▶ **WORK TO COMPLETE**
The required result is the exact run of lines beginning at the one containing "We can now access our updated web application" and ending at the last line of the entries.

=== Section Start ===

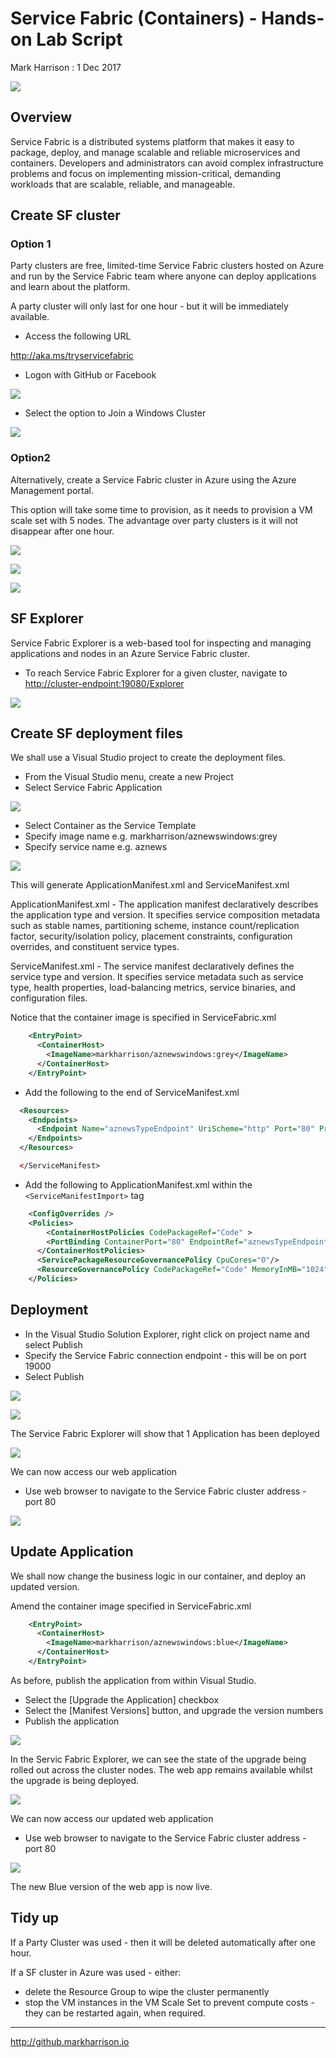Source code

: # Service Fabric (Containers) - Hands-on Lab Script

Mark Harrison : 1 Dec 2017

![](Images/SF.png)

## Overview

Service Fabric is a distributed systems platform that makes it easy to package, deploy, and manage scalable and reliable microservices and containers. Developers and administrators can avoid complex infrastructure problems and focus on implementing mission-critical, demanding workloads that are scalable, reliable, and manageable.

## Create SF cluster

### Option 1

Party clusters are free, limited-time Service Fabric clusters hosted on Azure and run by the Service Fabric team where anyone can deploy applications and learn about the platform.

A party cluster will only last for one hour - but it will be immediately available.

- Access the following URL

<http://aka.ms/tryservicefabric>

- Logon with GitHub or Facebook

![](Images/SFPartyCluster.png)

- Select the option to Join a Windows Cluster

![](Images/SFPartyCluster2.png)

### Option2

Alternatively, create a Service Fabric cluster in Azure using the Azure Management portal.

This option will take some time to provision, as it needs to provision a VM scale set with 5 nodes.  The advantage over party clusters is it will not disappear after one hour.

![](Images/SFAzure.png)

![](Images/SFAzure2.png)

![](Images/SFAzure3.png)

## SF Explorer

Service Fabric Explorer is a web-based tool for inspecting and managing applications and nodes in an Azure Service Fabric cluster.

- To reach Service Fabric Explorer for a given cluster, navigate to <http://cluster-endpoint:19080/Explorer>

![](Images/SFExplorer.png)

## Create SF deployment files

We shall use a Visual Studio project to create the deployment files.

- From the Visual Studio menu, create a new Project
- Select Service Fabric Application

![](Images/SFVS1.png)

- Select Container as the Service Template
- Specify image name e.g. markharrison/aznewswindows:grey
- Specify service name e.g. aznews

![](Images/SFVS2.png)

This will generate ApplicationManifest.xml and ServiceManifest.xml

ApplicationManifest.xml - The application manifest declaratively describes the application type and version. It specifies service composition metadata such as stable names, partitioning scheme, instance count/replication factor, security/isolation policy, placement constraints, configuration overrides, and constituent service types.

ServiceManifest.xml - The service manifest declaratively defines the service type and version. It specifies service metadata such as service type, health properties, load-balancing metrics, service binaries, and configuration files.

Notice that the container image is specified in ServiceFabric.xml

```xml
    <EntryPoint>
      <ContainerHost>
        <ImageName>markharrison/aznewswindows:grey</ImageName>
      </ContainerHost>
    </EntryPoint>
```

- Add the following to the end of ServiceManifest.xml

```xml
  <Resources>
    <Endpoints>
      <Endpoint Name="aznewsTypeEndpoint" UriScheme="http" Port="80" Protocol="http"/>
    </Endpoints>
  </Resources>

  </ServiceManifest>
```

- Add the following to ApplicationManifest.xml within the   `<ServiceManifestImport>` tag

```xml
    <ConfigOverrides />
    <Policies>
        <ContainerHostPolicies CodePackageRef="Code" >
        <PortBinding ContainerPort="80" EndpointRef="aznewsTypeEndpoint"/>
      </ContainerHostPolicies>
      <ServicePackageResourceGovernancePolicy CpuCores="0"/>
      <ResourceGovernancePolicy CodePackageRef="Code" MemoryInMB="1024"  />
    </Policies>
```

## Deployment

- In the Visual Studio Solution Explorer, right click on project name and select Publish
- Specify the Service Fabric connection endpoint - this will be on port 19000
- Select Publish

![](Images/SFVSPublish.png)

![](Images/SFVSPublish2.png)

The Service Fabric Explorer will show that 1 Application has been deployed

![](Images/SFExplorerApp.png)

We can now access our web application

- Use web browser to navigate to the Service Fabric cluster address - port 80

![](Images/SFBrowse1.png)

## Update Application

We shall now change the business logic in our container, and deploy an updated version.

Amend the container image specified in ServiceFabric.xml

```xml
    <EntryPoint>
      <ContainerHost>
        <ImageName>markharrison/aznewswindows:blue</ImageName>
      </ContainerHost>
    </EntryPoint>
```

As before, publish the application from within Visual Studio.

- Select the [Upgrade the Application] checkbox
- Select the [Manifest Versions] button, and upgrade the version numbers
- Publish the application

![](Images/SFVSPublish3.png)

In the Servic Fabric Explorer, we can see the state of the upgrade being rolled out across the cluster nodes.  The web app remains available whilst the upgrade is being deployed.

![](Images/SFRollingUpdate.png)


We can now access our updated web application

- Use web browser to navigate to the Service Fabric cluster address - port 80

![](Images/SFBrowse2.png)

The new Blue version of the web app is now live.

## Tidy up

If a Party Cluster was used - then it will be deleted automatically after one hour.

If a SF cluster in Azure was used - either:

- delete the Resource Group to wipe the cluster permanently
- stop the VM instances in the VM Scale Set to prevent compute costs - they can be restarted again, when required.

---
<http://github.markharrison.io>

=== Section End ===

▶ **OUTPUT FOR THIS EXERCISE**
We can now access our updated web application

- Use web browser to navigate to the Service Fabric cluster address - port 80

![](Images/SFBrowse2.png)

The new Blue version of the web app is now live.

## Tidy up

If a Party Cluster was used - then it will be deleted automatically after one hour.

If a SF cluster in Azure was used - either:

- delete the Resource Group to wipe the cluster permanently
- stop the VM instances in the VM Scale Set to prevent compute costs - they can be restarted again, when required.

---
<http://github.markharrison.io>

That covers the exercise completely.